Well, what we've been talking about here is an important part of it, delivering consistent performance in what we've laid out, delivering the growth above macro, improving margins, strong cash flow. That starts with what we can really control and drive. And so we're committed to that. We laid out a plan that we believe in. The momentum that we have coming in the new year, I'm confident we can execute, and we've got a strong position as a company to do that. We also have the litigation matters that are going to be part of that. And managing through those, we've got a good team inside the company working, a strong team on that. We've got partners externally. We'll continue to manage through that. We've talked about the processes that we face, that we have to step through. That's an important part of it.
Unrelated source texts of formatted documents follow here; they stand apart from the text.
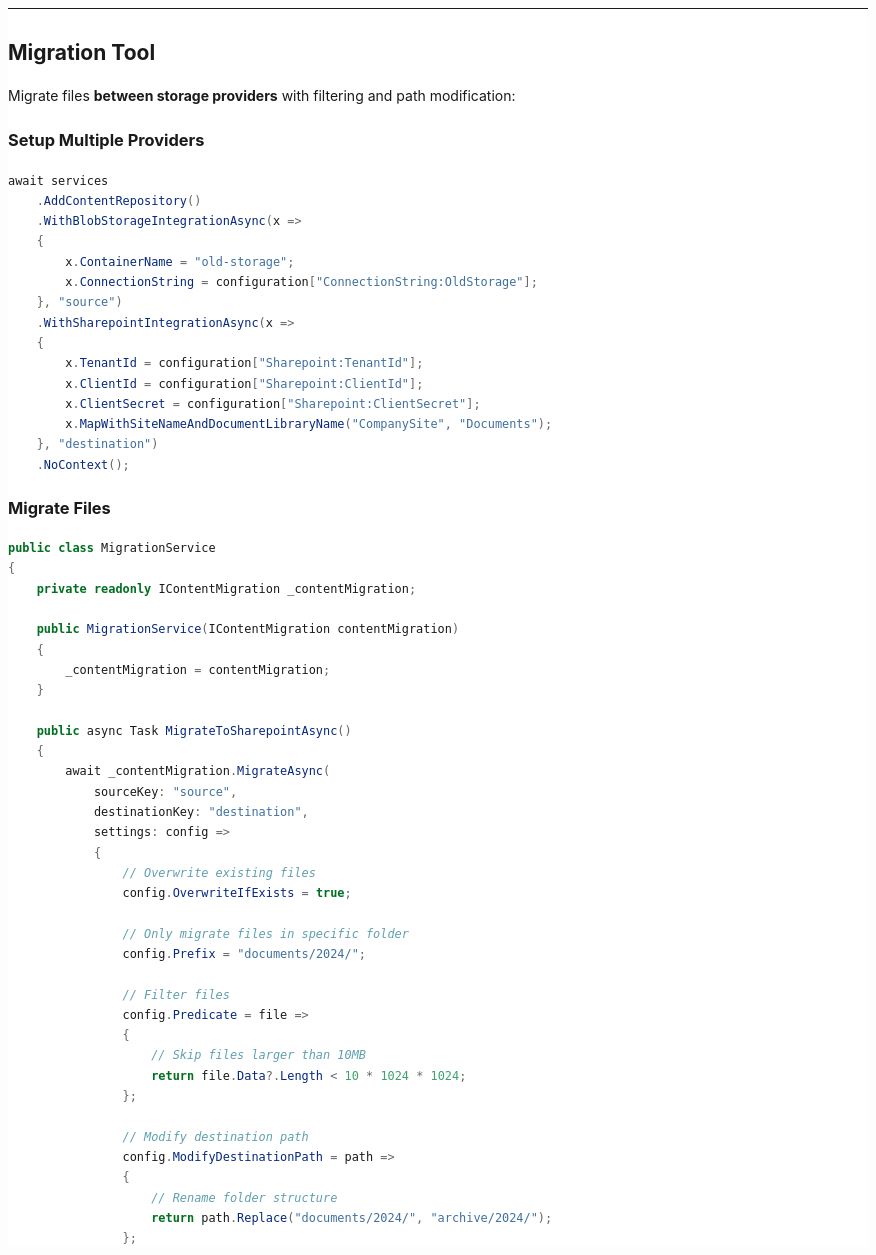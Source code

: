 
---

## Migration Tool

Migrate files **between storage providers** with filtering and path modification:

### Setup Multiple Providers

```csharp
await services
    .AddContentRepository()
    .WithBlobStorageIntegrationAsync(x =>
    {
        x.ContainerName = "old-storage";
        x.ConnectionString = configuration["ConnectionString:OldStorage"];
    }, "source")
    .WithSharepointIntegrationAsync(x =>
    {
        x.TenantId = configuration["Sharepoint:TenantId"];
        x.ClientId = configuration["Sharepoint:ClientId"];
        x.ClientSecret = configuration["Sharepoint:ClientSecret"];
        x.MapWithSiteNameAndDocumentLibraryName("CompanySite", "Documents");
    }, "destination")
    .NoContext();
```

### Migrate Files

```csharp
public class MigrationService
{
    private readonly IContentMigration _contentMigration;
    
    public MigrationService(IContentMigration contentMigration)
    {
        _contentMigration = contentMigration;
    }
    
    public async Task MigrateToSharepointAsync()
    {
        await _contentMigration.MigrateAsync(
            sourceKey: "source",
            destinationKey: "destination",
            settings: config =>
            {
                // Overwrite existing files
                config.OverwriteIfExists = true;
                
                // Only migrate files in specific folder
                config.Prefix = "documents/2024/";
                
                // Filter files
                config.Predicate = file =>
                {
                    // Skip files larger than 10MB
                    return file.Data?.Length < 10 * 1024 * 1024;
                };
                
                // Modify destination path
                config.ModifyDestinationPath = path =>
                {
                    // Rename folder structure
                    return path.Replace("documents/2024/", "archive/2024/");
                };
```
But back to us, the focus and the energy for us is on really driving that consistent performance and leveraging the strength of the 3M model and the momentum we built to really follow through on that.

Andrew Kaplowitz

analyst
#37

And Mike, I think you said it's going to take 12 to 18 months to find out more about the appeals process on combat arms, right, it's like?

Michael Roman

executive
#38

Yes. That's the estimate of how long it takes to play out. We're in the middle of the bellwether trials. So as you work through those, if you look at, we've completed 11 bellwether trials. We've won 5, lost 6. There's been 8 that have been voluntarily dismissed by the plaintiffs. And so that's another aspect of the bellwethers that plays out. And we've got 5 more coming. So we'll work through that. And then we've got, as we talked about, like we've got an appeals process. We're going to take full advantage of it. We believe in our position. We're going to vigorously defend ourselves as we go through this.

Andrew Kaplowitz

analyst
#39

Awesome. Well, look, we very much appreciate the time. Thanks for joining us. Take care.

Michael Roman

executive
#40

All right. Thanks, Andy. Thanks, Monish.